--- Material for the task Enclosed Below ---
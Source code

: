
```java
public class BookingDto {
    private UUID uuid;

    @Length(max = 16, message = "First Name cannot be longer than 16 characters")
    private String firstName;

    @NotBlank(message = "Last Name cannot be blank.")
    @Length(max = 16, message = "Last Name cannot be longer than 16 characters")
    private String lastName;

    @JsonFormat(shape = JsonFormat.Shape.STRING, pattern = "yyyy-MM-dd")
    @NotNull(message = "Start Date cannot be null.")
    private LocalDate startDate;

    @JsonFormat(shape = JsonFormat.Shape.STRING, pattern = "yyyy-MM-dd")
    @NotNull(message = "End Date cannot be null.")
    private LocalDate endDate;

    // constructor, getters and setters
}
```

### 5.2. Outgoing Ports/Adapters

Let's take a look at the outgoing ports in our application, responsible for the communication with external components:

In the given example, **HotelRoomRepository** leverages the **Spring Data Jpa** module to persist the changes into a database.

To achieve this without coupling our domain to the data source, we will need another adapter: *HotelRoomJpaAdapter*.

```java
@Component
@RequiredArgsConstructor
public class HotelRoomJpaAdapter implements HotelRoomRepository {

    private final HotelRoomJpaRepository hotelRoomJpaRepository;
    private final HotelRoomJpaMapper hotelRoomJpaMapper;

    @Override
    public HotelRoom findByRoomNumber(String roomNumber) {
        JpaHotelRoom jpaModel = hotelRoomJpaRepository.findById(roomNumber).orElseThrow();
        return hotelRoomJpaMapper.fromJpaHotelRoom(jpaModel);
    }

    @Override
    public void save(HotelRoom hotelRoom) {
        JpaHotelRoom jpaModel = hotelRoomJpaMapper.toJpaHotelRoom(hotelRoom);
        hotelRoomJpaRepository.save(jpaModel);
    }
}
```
--- End of Enclosed Material for the task ---
- **What this task involves**
Reproduce every record above exactly as it appears.

- **Written solution**
Source code

:
```java
public class BookingDto {
    private UUID uuid;

    @Length(max = 16, message = "First Name cannot be longer than 16 characters")
    private String firstName;

    @NotBlank(message = "Last Name cannot be blank.")
    @Length(max = 16, message = "Last Name cannot be longer than 16 characters")
    private String lastName;

    @JsonFormat(shape = JsonFormat.Shape.STRING, pattern = "yyyy-MM-dd")
    @NotNull(message = "Start Date cannot be null.")
    private LocalDate startDate;

    @JsonFormat(shape = JsonFormat.Shape.STRING, pattern = "yyyy-MM-dd")
    @NotNull(message = "End Date cannot be null.")
    private LocalDate endDate;

    // constructor, getters and setters
}
```

### 5.2. Outgoing Ports/Adapters

Let's take a look at the outgoing ports in our application, responsible for the communication with external components:

In the given example, **HotelRoomRepository** leverages the **Spring Data Jpa** module to persist the changes into a database.

To achieve this without coupling our domain to the data source, we will need another adapter: *HotelRoomJpaAdapter*.

```java
@Component
@RequiredArgsConstructor
public class HotelRoomJpaAdapter implements HotelRoomRepository {

    private final HotelRoomJpaRepository hotelRoomJpaRepository;
    private final HotelRoomJpaMapper hotelRoomJpaMapper;

    @Override
    public HotelRoom findByRoomNumber(String roomNumber) {
        JpaHotelRoom jpaModel = hotelRoomJpaRepository.findById(roomNumber).orElseThrow();
        return hotelRoomJpaMapper.fromJpaHotelRoom(jpaModel);
    }

    @Override
    public void save(HotelRoom hotelRoom) {
        JpaHotelRoom jpaModel = hotelRoomJpaMapper.toJpaHotelRoom(hotelRoom);
        hotelRoomJpaRepository.save(jpaModel);
    }
}
```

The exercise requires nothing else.